Conflict on ice
DURING the late 1980s and early 1990s the conflict between Armenians and Azeris over the Nagorno-Karabkh region was often in the news. Thousands died in fighting; hundreds of thousands fled, or were ethnically cleansed. Nagorno-Karabakh is an Armenian-majority region inside Azerbaijan. During Soviet times it enjoyed autonomy. In September 1991 it declared independence, triggering war. The region doubled in size, but the problem was not resolved.
Twenty years later, Nagorno-Karabakh is often called a frozen conflict. For most people outside the Caucasus, it is more of a forgotten one.
No Azeris remain in Nagorno-Karabakh. Towns like Aghdam, which were Azeri-dominated before the war but that lie outside the old autonomous region, are in ruins. But there has been some reconstruction in in areas within the pre-war borders. Equally importantly, Nagorno-Karabakhs 140,000 Armenians have built a small but functioning state. (Not even Armenia, on which the statelet depends, formally recognises its independence.)
Peace talks have ground on for years, but a breakthrough is never made. Nagorno-Karabakh's Armenians want recognition for their breakaway state, but Azerbaijan is unwilling to grant anything more than autonomy. Azeri refugees also want to return to their homes.

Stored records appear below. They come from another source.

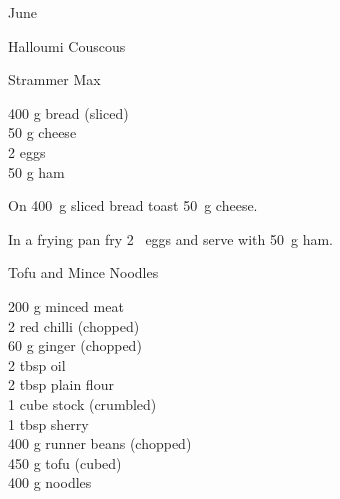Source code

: \begin{menu}{June}
\begin{recipe}{2}{Halloumi Couscous}
\begin{instructions}
    \end{instructions}
    \end{recipe}%
  
    \begin{recipe}{1}{Strammer Max}%
		\begin{ingredients}
		400 g bread (sliced) \\
	50 g cheese  \\
	2  eggs  \\
	50 g ham  \\
	
		\end{ingredients}
	
	
    \begin{instructions}
    \item 
        On
        400~g sliced bread
        toast
        50~g  cheese.
      \item 
        In a frying pan fry
        2~  eggs
        and serve with
        50~g  ham.
      
    \end{instructions}
    \end{recipe}%
  
    \begin{recipe}{2}{Tofu and Mince Noodles}%
		\begin{ingredients}
		200 g minced meat  \\
	2  red chilli (chopped) \\
	60 g ginger (chopped) \\
	2 tbsp oil  \\
	2 tbsp plain flour  \\
	1 cube stock (crumbled) \\
	1 tbsp sherry  \\
	400 g runner beans (chopped) \\
	450 g tofu (cubed) \\
	400 g noodles  \\
	
		\end{ingredients}
	
	

\end{recipe}
\end{menu}
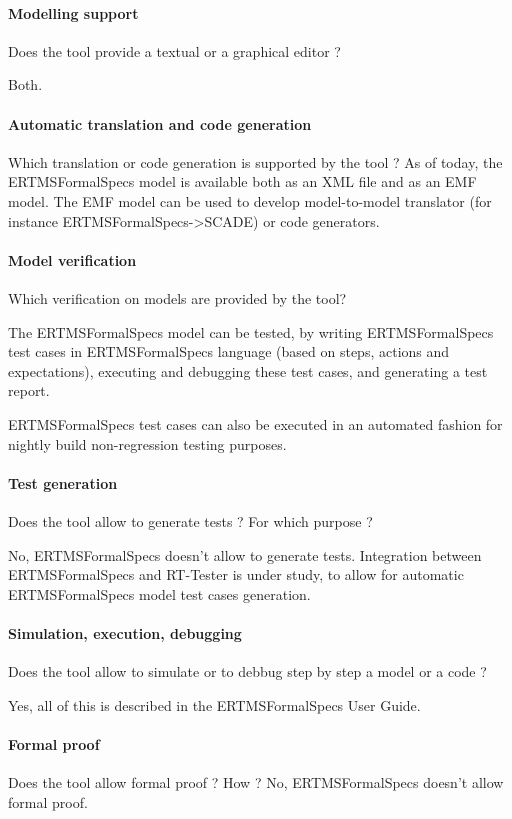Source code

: \begin{author_comment}
\paragraph{Modelling support}
Does the tool provide a  textual or a graphical editor ?

Both.

\paragraph{Automatic translation and code generation}
Which translation or code generation is supported by the tool ?
As of today, the ERTMSFormalSpecs model is available both as an XML file and as an EMF model. The EMF model can be used to develop model-to-model translator (for instance ERTMSFormalSpecs->SCADE) or code generators.

\paragraph{Model verification}
Which verification on models are provided by the tool?

The ERTMSFormalSpecs model can be tested, by writing ERTMSFormalSpecs test cases in ERTMSFormalSpecs language (based on steps, actions and expectations), executing and debugging these test cases, and generating a test report. 

ERTMSFormalSpecs test cases can also be executed in an automated fashion for nightly build non-regression testing purposes.

\paragraph{Test generation}
Does the tool allow to generate tests ? For  which purpose ?

No, ERTMSFormalSpecs doesn't allow to generate tests. Integration between ERTMSFormalSpecs and RT-Tester is under study, to allow for automatic ERTMSFormalSpecs model test cases generation.

\paragraph{Simulation, execution, debugging}
Does the tool allow to simulate or to debbug step by step a model or a code ?

Yes, all of this is described in the ERTMSFormalSpecs User Guide.

\paragraph{Formal proof}
Does the tool allow formal proof ?  How ?
No, ERTMSFormalSpecs doesn't allow formal proof. 



\end{author_comment}
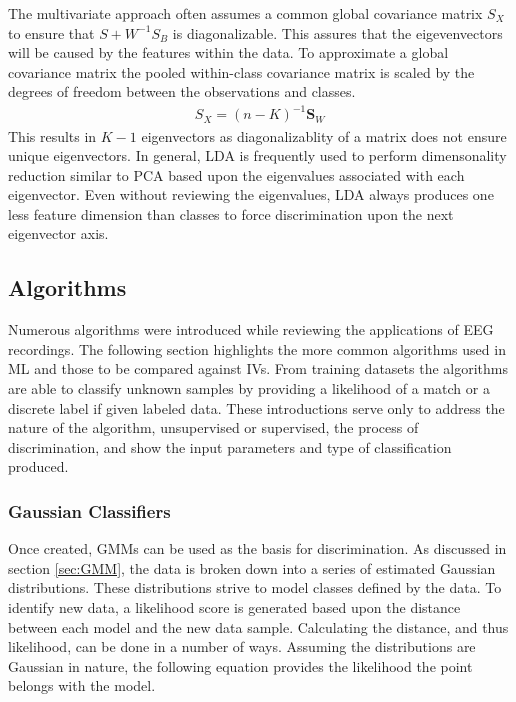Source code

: The multivariate approach often assumes a common global covariance matrix $S_{X}$ to ensure that $S+{W}^{-1}S_{B}$ is diagonalizable. This assures that the eigevenvectors will be caused by the features within the data. To approximate a global covariance matrix the pooled within-class covariance matrix is scaled by the degrees of freedom between the observations and classes.
\begin{gather}
S_{X} = (n-K)^{-1}\bm{S}_{W}
\end{gather} 
This results in $K-1$ eigenvectors as diagonalizablity of a matrix does not ensure unique eigenvectors. In general, \ac{LDA} is frequently used to perform dimensonality reduction similar to \ac{PCA} based upon the eigenvalues associated with each eigenvector. Even without reviewing the eigenvalues, \ac{LDA} always produces one less feature dimension than classes to force discrimination upon the next eigenvector axis.

\subsection{Algorithms}

Numerous algorithms were introduced while reviewing the applications of \ac{EEG} recordings. The following section highlights the more common algorithms used in \ac{ML} and those to be compared against \acp{IV}. From training datasets the algorithms are able to classify unknown samples by providing a likelihood of a match or a discrete label if given labeled data. These introductions serve only to address the nature of the algorithm, unsupervised or supervised, the process of discrimination, and show the input parameters and type of classification produced.

\subsubsection{Gaussian Classifiers}

Once created, \acp{GMM} can be used as the basis for discrimination. As discussed in section \ref{sec:GMM}, the data is broken down into a series of estimated Gaussian distributions. These distributions strive to model classes defined by the data. To identify new data, a likelihood score is generated based upon the distance between each model and the new data sample. Calculating the distance, and thus likelihood, can be done in a number of ways. Assuming the distributions are Gaussian in nature, the following equation provides the likelihood the point belongs with the model.

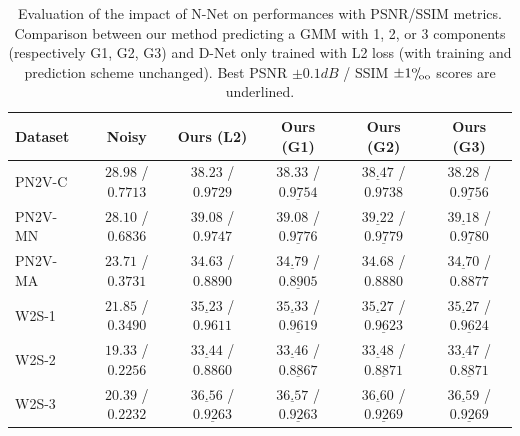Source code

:\documentclass{article}
\def\permille{\ensuremath{{}^\text{o}\mkern-5mu/\mkern-3mu_\text{oo}}}
\begin{document}
\begin{table}[ht]
\caption{Evaluation of the impact of N-Net on performances with PSNR/SSIM metrics. Comparison between our method predicting a GMM with 1, 2, or 3 components (respectively G1, G2, G3) and D-Net only trained with L2 loss (with training and prediction scheme unchanged).
Best PSNR $\pm0.1dB$ / SSIM $\pm1\permille$ scores are underlined.}
\label{si:table:results}
\begin{center}
\begin{sc}
\begin{tabular}{lccccc}
\toprule
Dataset & Noisy & Ours (L2) & Ours (G1) & Ours (G2) & Ours (G3) \\
\midrule
PN2V-C & $28.98$ / $0.7713$ & $38.23$ / $0.9729$ & $38.33$ / $\underline{0.9754}$ & $\underline{38.47}$ / $0.9738$ & $38.28$ / $\underline{0.9756}$ \\
PN2V-MN & $28.10$ / $0.6836$ & $39.08$ / $0.9747$ & $39.08$ / $\underline{0.9776}$ & $\underline{39.22}$ / $\underline{0.9779}$ & $\underline{39.18}$ / $\underline{0.9780}$ \\
PN2V-MA & $23.71$ / $0.3731$ & $34.63$ / $0.8890$ & $\underline{34.79}$ / $\underline{0.8905}$ & $34.68$ / $0.8880$ & $\underline{34.70}$ / $0.8877$ \\
W2S-1 & $21.85$ / $0.3490$ & $\underline{35.23}$ / $0.9611$ & $\underline{35.33}$ / $\underline{0.9619}$ & $\underline{35.27}$ / $\underline{0.9623}$ & $\underline{35.27}$ / $\underline{0.9624}$ \\
W2S-2 & $19.33$ / $0.2256$ & $\underline{33.44}$ / $0.8860$ & $\underline{33.46}$ / $\underline{0.8867}$ & $\underline{33.48}$ / $\underline{0.8871}$ & $\underline{33.47}$ / $\underline{0.8871}$ \\
W2S-3 & $20.39$ / $0.2232$ & $\underline{36.56}$ / $\underline{0.9263}$ & $\underline{36.57}$ / $\underline{0.9263}$ & $\underline{36.60}$ / $\underline{0.9269}$ & $\underline{36.59}$ / $\underline{0.9269}$ \\
\bottomrule
\end{tabular}
\end{sc}
\end{center}
\end{table}
\FloatBarrier
\end{document}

The conflict impedes economic development and regional co-operation in the south Caucasus. But Westerners forget it at their peril. In 2005 the Baku-Tbilisi-Ceyhan pipeline opened to pump Azerbaijani oil to a terminal in Turkey to lessen dependence on piplines through Russia. The pipeline runs close to the line where Nagorno-Karabakhs soldiers confront those of Azerbaijan. In the event of a new conflict it could be cut by rocket ! fire wit hin hours.